Visiting Memories in China

作者: Robert Griffiths

Visiting Memories in China0

I am fortunate enough to have visited many parts of China since the first occasion in 2006. In my experience, the more you see and study of China, the more you realise how little you know.

Shortly before the Communist Party of Britain’s delegation arrived in Beijing, 16 years ago, the National People’s Congress of China had approved the 11th Five Year Plan. Its main emphasis was on quality rather than quantity in economic development; innovation, research and development, and self-reliance; environmental progress in terms of energy efficiency and reduced pollution; improving public and social services; and reducing inequalities between the regions and between the urban and rural parts of China.
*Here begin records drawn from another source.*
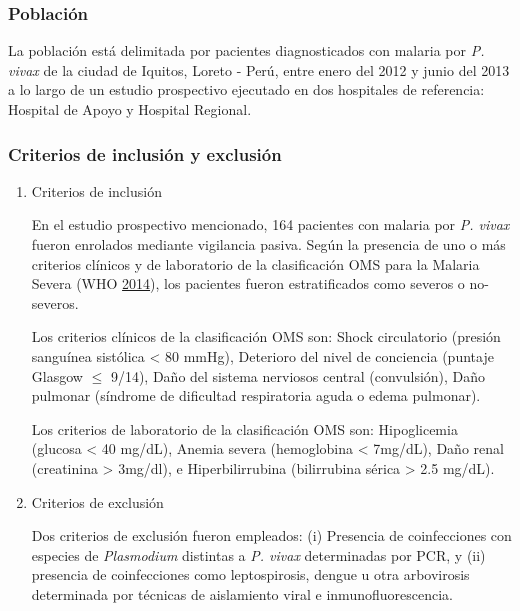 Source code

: \documentclass[
  a4paper]{article}
\begin{document}
\hypertarget{poblaciuxf3n}{%
\subsubsection{Población}\label{poblaciuxf3n}}

La población está delimitada por pacientes diagnosticados con malaria
por \emph{P. vivax} de la ciudad de Iquitos, Loreto - Perú, entre enero
del 2012 y junio del 2013 a lo largo de un estudio prospectivo ejecutado
en dos hospitales de referencia: Hospital de Apoyo y Hospital Regional.

\hypertarget{criterios-de-inclusiuxf3n-y-exclusiuxf3n}{%
\subsubsection{Criterios de inclusión y
exclusión}\label{criterios-de-inclusiuxf3n-y-exclusiuxf3n}}

\begin{enumerate}
\def\labelenumi{\alph{enumi}.}
\item
  Criterios de inclusión

  En el estudio prospectivo mencionado, 164 pacientes con malaria por
  \emph{P. vivax} fueron enrolados mediante vigilancia pasiva. Según la
  presencia de uno o más criterios clínicos y de laboratorio de la
  clasificación OMS para la Malaria Severa (WHO
  \protect\hyperlink{ref-WHO2014severe}{2014}), los pacientes fueron
  estratificados como severos o no-severos.

  Los criterios clínicos de la clasificación OMS son: Shock circulatorio
  (presión sanguínea sistólica \textless{} 80 mmHg), Deterioro del nivel
  de conciencia (puntaje Glasgow \(\le\) 9/14), Daño del sistema
  nerviosos central (convulsión), Daño pulmonar (síndrome de dificultad
  respiratoria aguda o edema pulmonar).

  Los criterios de laboratorio de la clasificación OMS son: Hipoglicemia
  (glucosa \textless{} 40 mg/dL), Anemia severa (hemoglobina \textless{}
  7mg/dL), Daño renal (creatinina \textgreater{} 3mg/dl), e
  Hiperbilirrubina (bilirrubina sérica \textgreater{} 2.5 mg/dL). 
\item
  Criterios de exclusión

  Dos criterios de exclusión fueron empleados: (i) Presencia de
  coinfecciones con especies de \emph{Plasmodium} distintas a \emph{P.
  vivax} determinadas por PCR, y (ii) presencia de coinfecciones como
  leptospirosis, dengue u otra arbovirosis determinada por técnicas de
  aislamiento viral e inmunofluorescencia. 
\end{enumerate}
\end{document}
In the Xi’an Hi-Tech Industries Development Zone, we saw how some of these goals were being vigorously pursued. I can still picture in my mind today the impressive facilities and exhibitions on show at various education and research institutes.

One of our delegates, a former car worker, was particularly impressed with the high technical and health and safety standards we witnessed at the Beijing Hyundai Motor Company. Most of the workers on the assembly line were young and we felt a real sense of seeing the creation of a large, industrial working class in front of our very eyes.

Our discussions with the trade unions in that and other factories, and subsequently with the All-China Federation of Trade Unions, have provided a clearer insight into how China’s industrial relations system operates in large urban, industrial workplaces. We learnt how it functions in a very different economic, social and political context to that of developed capitalist economies such as Britain. We were also struck by the openness and honesty of our Chinese comrades, and their willingness to discuss problems and weaknesses in their work.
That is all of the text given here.